Gohlke is a member of the GEW, ver.di, and the Association of Democratic Scientists (BdWi). She is also a member of the Advisory Board of the Studentenwerk and the Parliamentary Advisory Board of the Fernuniversität in Hagen, of the Förderkreis demokratische Volks- und Hochschulbildung, and of the Kurt-Eisner-Verein in Bavaria.[2]
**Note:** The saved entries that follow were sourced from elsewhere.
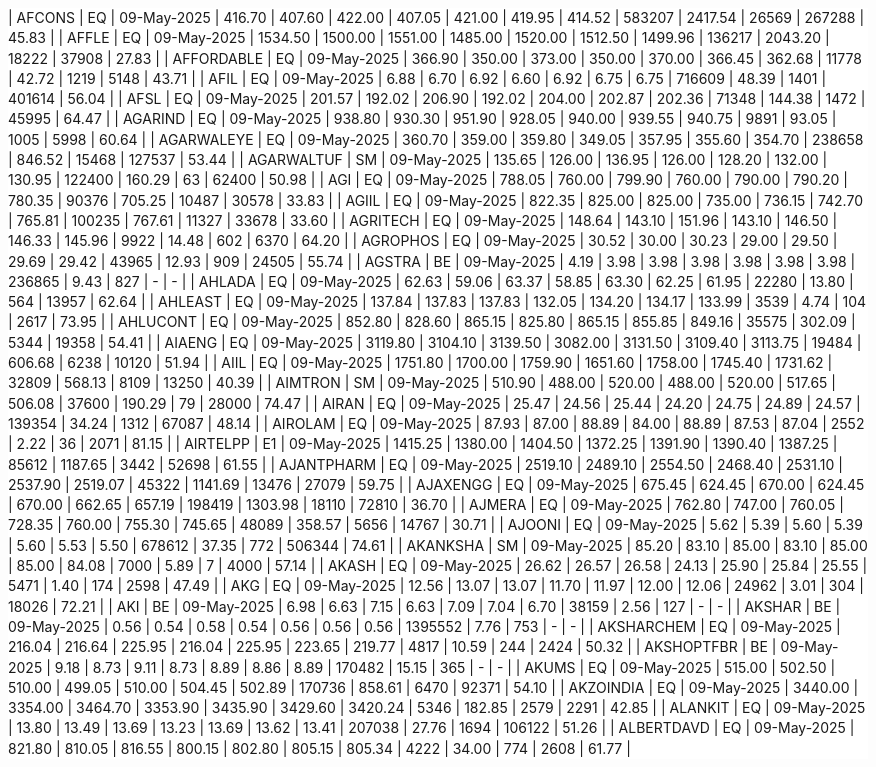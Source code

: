 | AFCONS | EQ | 09-May-2025 | 416.70 | 407.60 | 422.00 | 407.05 | 421.00 | 419.95 | 414.52 | 583207 | 2417.54 | 26569 | 267288 | 45.83 |
| AFFLE | EQ | 09-May-2025 | 1534.50 | 1500.00 | 1551.00 | 1485.00 | 1520.00 | 1512.50 | 1499.96 | 136217 | 2043.20 | 18222 | 37908 | 27.83 |
| AFFORDABLE | EQ | 09-May-2025 | 366.90 | 350.00 | 373.00 | 350.00 | 370.00 | 366.45 | 362.68 | 11778 | 42.72 | 1219 | 5148 | 43.71 |
| AFIL | EQ | 09-May-2025 | 6.88 | 6.70 | 6.92 | 6.60 | 6.92 | 6.75 | 6.75 | 716609 | 48.39 | 1401 | 401614 | 56.04 |
| AFSL | EQ | 09-May-2025 | 201.57 | 192.02 | 206.90 | 192.02 | 204.00 | 202.87 | 202.36 | 71348 | 144.38 | 1472 | 45995 | 64.47 |
| AGARIND | EQ | 09-May-2025 | 938.80 | 930.30 | 951.90 | 928.05 | 940.00 | 939.55 | 940.75 | 9891 | 93.05 | 1005 | 5998 | 60.64 |
| AGARWALEYE | EQ | 09-May-2025 | 360.70 | 359.00 | 359.80 | 349.05 | 357.95 | 355.60 | 354.70 | 238658 | 846.52 | 15468 | 127537 | 53.44 |
| AGARWALTUF | SM | 09-May-2025 | 135.65 | 126.00 | 136.95 | 126.00 | 128.20 | 132.00 | 130.95 | 122400 | 160.29 | 63 | 62400 | 50.98 |
| AGI | EQ | 09-May-2025 | 788.05 | 760.00 | 799.90 | 760.00 | 790.00 | 790.20 | 780.35 | 90376 | 705.25 | 10487 | 30578 | 33.83 |
| AGIIL | EQ | 09-May-2025 | 822.35 | 825.00 | 825.00 | 735.00 | 736.15 | 742.70 | 765.81 | 100235 | 767.61 | 11327 | 33678 | 33.60 |
| AGRITECH | EQ | 09-May-2025 | 148.64 | 143.10 | 151.96 | 143.10 | 146.50 | 146.33 | 145.96 | 9922 | 14.48 | 602 | 6370 | 64.20 |
| AGROPHOS | EQ | 09-May-2025 | 30.52 | 30.00 | 30.23 | 29.00 | 29.50 | 29.69 | 29.42 | 43965 | 12.93 | 909 | 24505 | 55.74 |
| AGSTRA | BE | 09-May-2025 | 4.19 | 3.98 | 3.98 | 3.98 | 3.98 | 3.98 | 3.98 | 236865 | 9.43 | 827 | - | - |
| AHLADA | EQ | 09-May-2025 | 62.63 | 59.06 | 63.37 | 58.85 | 63.30 | 62.25 | 61.95 | 22280 | 13.80 | 564 | 13957 | 62.64 |
| AHLEAST | EQ | 09-May-2025 | 137.84 | 137.83 | 137.83 | 132.05 | 134.20 | 134.17 | 133.99 | 3539 | 4.74 | 104 | 2617 | 73.95 |
| AHLUCONT | EQ | 09-May-2025 | 852.80 | 828.60 | 865.15 | 825.80 | 865.15 | 855.85 | 849.16 | 35575 | 302.09 | 5344 | 19358 | 54.41 |
| AIAENG | EQ | 09-May-2025 | 3119.80 | 3104.10 | 3139.50 | 3082.00 | 3131.50 | 3109.40 | 3113.75 | 19484 | 606.68 | 6238 | 10120 | 51.94 |
| AIIL | EQ | 09-May-2025 | 1751.80 | 1700.00 | 1759.90 | 1651.60 | 1758.00 | 1745.40 | 1731.62 | 32809 | 568.13 | 8109 | 13250 | 40.39 |
| AIMTRON | SM | 09-May-2025 | 510.90 | 488.00 | 520.00 | 488.00 | 520.00 | 517.65 | 506.08 | 37600 | 190.29 | 79 | 28000 | 74.47 |
| AIRAN | EQ | 09-May-2025 | 25.47 | 24.56 | 25.44 | 24.20 | 24.75 | 24.89 | 24.57 | 139354 | 34.24 | 1312 | 67087 | 48.14 |
| AIROLAM | EQ | 09-May-2025 | 87.93 | 87.00 | 88.89 | 84.00 | 88.89 | 87.53 | 87.04 | 2552 | 2.22 | 36 | 2071 | 81.15 |
| AIRTELPP | E1 | 09-May-2025 | 1415.25 | 1380.00 | 1404.50 | 1372.25 | 1391.90 | 1390.40 | 1387.25 | 85612 | 1187.65 | 3442 | 52698 | 61.55 |
| AJANTPHARM | EQ | 09-May-2025 | 2519.10 | 2489.10 | 2554.50 | 2468.40 | 2531.10 | 2537.90 | 2519.07 | 45322 | 1141.69 | 13476 | 27079 | 59.75 |
| AJAXENGG | EQ | 09-May-2025 | 675.45 | 624.45 | 670.00 | 624.45 | 670.00 | 662.65 | 657.19 | 198419 | 1303.98 | 18110 | 72810 | 36.70 |
| AJMERA | EQ | 09-May-2025 | 762.80 | 747.00 | 760.05 | 728.35 | 760.00 | 755.30 | 745.65 | 48089 | 358.57 | 5656 | 14767 | 30.71 |
| AJOONI | EQ | 09-May-2025 | 5.62 | 5.39 | 5.60 | 5.39 | 5.60 | 5.53 | 5.50 | 678612 | 37.35 | 772 | 506344 | 74.61 |
| AKANKSHA | SM | 09-May-2025 | 85.20 | 83.10 | 85.00 | 83.10 | 85.00 | 85.00 | 84.08 | 7000 | 5.89 | 7 | 4000 | 57.14 |
| AKASH | EQ | 09-May-2025 | 26.62 | 26.57 | 26.58 | 24.13 | 25.90 | 25.84 | 25.55 | 5471 | 1.40 | 174 | 2598 | 47.49 |
| AKG | EQ | 09-May-2025 | 12.56 | 13.07 | 13.07 | 11.70 | 11.97 | 12.00 | 12.06 | 24962 | 3.01 | 304 | 18026 | 72.21 |
| AKI | BE | 09-May-2025 | 6.98 | 6.63 | 7.15 | 6.63 | 7.09 | 7.04 | 6.70 | 38159 | 2.56 | 127 | - | - |
| AKSHAR | BE | 09-May-2025 | 0.56 | 0.54 | 0.58 | 0.54 | 0.56 | 0.56 | 0.56 | 1395552 | 7.76 | 753 | - | - |
| AKSHARCHEM | EQ | 09-May-2025 | 216.04 | 216.64 | 225.95 | 216.04 | 225.95 | 223.65 | 219.77 | 4817 | 10.59 | 244 | 2424 | 50.32 |
| AKSHOPTFBR | BE | 09-May-2025 | 9.18 | 8.73 | 9.11 | 8.73 | 8.89 | 8.86 | 8.89 | 170482 | 15.15 | 365 | - | - |
| AKUMS | EQ | 09-May-2025 | 515.00 | 502.50 | 510.00 | 499.05 | 510.00 | 504.45 | 502.89 | 170736 | 858.61 | 6470 | 92371 | 54.10 |
| AKZOINDIA | EQ | 09-May-2025 | 3440.00 | 3354.00 | 3464.70 | 3353.90 | 3435.90 | 3429.60 | 3420.24 | 5346 | 182.85 | 2579 | 2291 | 42.85 |
| ALANKIT | EQ | 09-May-2025 | 13.80 | 13.49 | 13.69 | 13.23 | 13.69 | 13.62 | 13.41 | 207038 | 27.76 | 1694 | 106122 | 51.26 |
| ALBERTDAVD | EQ | 09-May-2025 | 821.80 | 810.05 | 816.55 | 800.15 | 802.80 | 805.15 | 805.34 | 4222 | 34.00 | 774 | 2608 | 61.77 |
Gohlke criticizes university tuition fees, the Bologna Process, and expensive housing for students.[3] As a spokeswoman on higher education policy for her parliamentary group and a member of the Education Committee of the German Bundestag, she advocates improvements in study conditions. The increased burdens on student's time in the Bachelor's program new 3-year degrees limited the possibility for students to finance their studies through work, which would be aggravated by tuition fees.[4] She also calls for the restriction of fixed-term employment contracts in the higher education sector: only "formal and certifiable qualification goals" (master's thesis, doctorate, habilitation) should justify a time limit. Gohlke's opinion is that there should be "permanent positions" for "permanent tasks".[5]
In 2016, she rejected the cooperation of the University of Bremen with the Bundeswehr and praised the legal opinion of the association "NaturwissenschaftlerInnen-Initiative Verantwortung für Frieden und Zukunftsfähigkeit" (Natural Scientists' Initiative Responsibility for Peace and Sustainability), which had presented the incompatibility of the cooperation with the civil clause of the University Constitution. Justice Senator Martin Günthner had considered the cooperation to be admissible, since the Bundeswehr was a "peace army".[6] In February 2017, the Bremen Senate decided in favour of further cooperation in the spirit of Günthner.[7]
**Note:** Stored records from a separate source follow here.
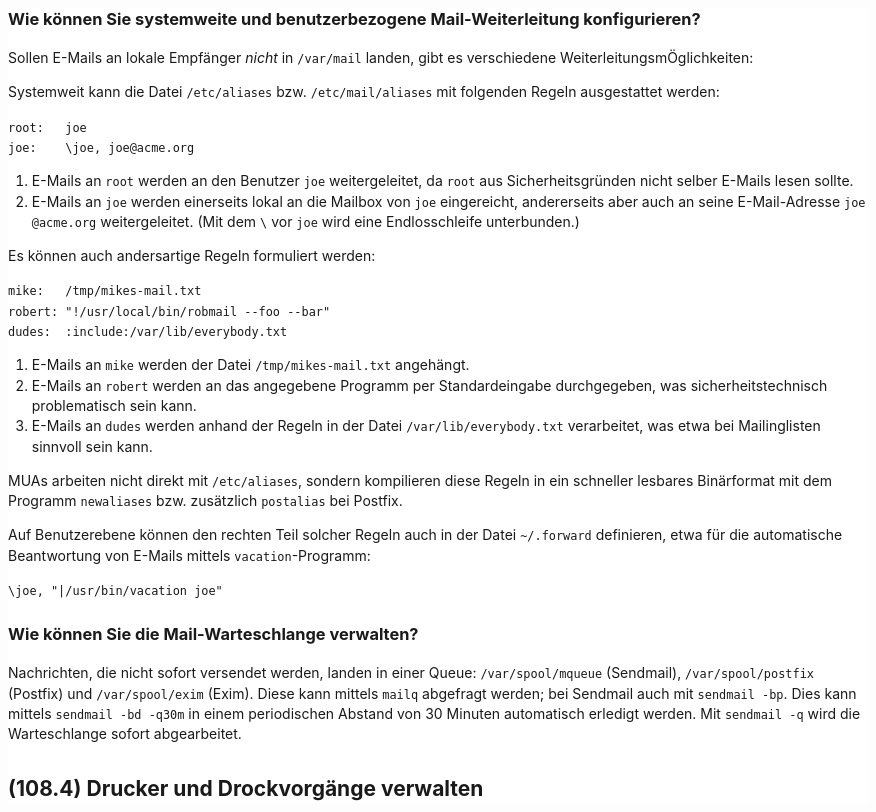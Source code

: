 ### Wie können Sie systemweite und benutzerbezogene Mail-Weiterleitung konfigurieren?

Sollen E-Mails an lokale Empfänger _nicht_ in `/var/mail` landen, gibt es
verschiedene WeiterleitungsmÖglichkeiten:

Systemweit kann die Datei `/etc/aliases` bzw. `/etc/mail/aliases` mit folgenden
Regeln ausgestattet werden:

```
root:   joe
joe:    \joe, joe@acme.org
```

1. E-Mails an `root` werden an den Benutzer `joe` weitergeleitet, da `root` aus
   Sicherheitsgründen nicht selber E-Mails lesen sollte.
2. E-Mails an `joe` werden einerseits lokal an die Mailbox von `joe`
   eingereicht, andererseits aber auch an seine E-Mail-Adresse `joe@acme.org`
   weitergeleitet. (Mit dem `\` vor `joe` wird eine Endlosschleife unterbunden.)

Es können auch andersartige Regeln formuliert werden:

```
mike:   /tmp/mikes-mail.txt
robert: "!/usr/local/bin/robmail --foo --bar"
dudes:  :include:/var/lib/everybody.txt
```

1. E-Mails an `mike` werden der Datei `/tmp/mikes-mail.txt` angehängt.
2. E-Mails an `robert` werden an das angegebene Programm per Standardeingabe
   durchgegeben, was sicherheitstechnisch problematisch sein kann.
3. E-Mails an `dudes` werden anhand der Regeln in der Datei
   `/var/lib/everybody.txt` verarbeitet, was etwa bei Mailinglisten sinnvoll
   sein kann.

MUAs arbeiten nicht direkt mit `/etc/aliases`, sondern kompilieren diese Regeln
in ein schneller lesbares Binärformat mit dem Programm `newaliases` bzw.
zusätzlich `postalias` bei Postfix.

Auf Benutzerebene können den rechten Teil solcher Regeln auch in der Datei
`~/.forward` definieren, etwa für die automatische Beantwortung von E-Mails
mittels `vacation`-Programm:

```
\joe, "|/usr/bin/vacation joe"
```

### Wie können Sie die Mail-Warteschlange verwalten?

Nachrichten, die nicht sofort versendet werden, landen in einer Queue:
`/var/spool/mqueue` (Sendmail), `/var/spool/postfix` (Postfix) und
`/var/spool/exim` (Exim). Diese kann mittels `mailq` abgefragt werden; bei
Sendmail auch mit `sendmail -bp`. Dies kann mittels `sendmail -bd -q30m` in
einem periodischen Abstand von 30 Minuten automatisch erledigt werden. Mit
`sendmail -q` wird die Warteschlange sofort abgearbeitet.

## (108.4) Drucker und Drockvorgänge verwalten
In the debate about the Left's refugee positions, she repeatedly took a public stand against faction leader Sahra Wagenknecht. In January 2018, together with Niema Movassat, Tobias Pflüger, Norbert Müller, and other members of parliament, they published the appeal "Solidarity is indivisible"[8] on the platform bewegunglinke.org, which advocated "full freedom of movement and equal social and political participation for all people living in Germany." Further activities were announced at the first advice of the group in April 2018.[9] When Wagenknecht's collective movement "Aufstehen" did not participate in the demonstration "Unteilbar" in October 2018, Gohlke called it "incomprehensible to distance oneself from thousands of people who support left-wing, humane politics."[10]
A unanimous decision by the Left parliamentary group against the Boycott, Divestment and Sanctions campaign in 2011 only came about because Gohlke and 14 other members stayed away from the vote.[11][12]
At a public event on the Battle of Kobanê on 18 October 2014, Gohlke waved a PKK flag and called on the federal government to stop criminalizing this symbol, as "a struggle for freedom, human rights and democracy is currently being waged" under this flag. She also demanded that the PKK ban be lifted. At that time, PKK troops were fighting the Islamic State at Kobanê. Due to the flag showing, Gohlke's parliamentary immunity was lifted by the Bundestag after a heated debate. Gohlke's parliamentary colleague Jan van Aken described the suspension as absurd and showed a picture of the PKK flag, for which he received a call for order. The accusation was tried before the Munich District Court, which merely warned Gohlke and imposed a fine of 1,000 euros.[13][14][15][16][17][18]
Gohlke was, until 2015, the last member of the Bundestag to be observed by the Bavarian Office for the Protection of the Constitution. According to the Taz, she was suspicious because of her membership in the post-Trotskyist network Marx21, an antifa emblem, and her involvement in extra-parliamentary opposition groups.[19]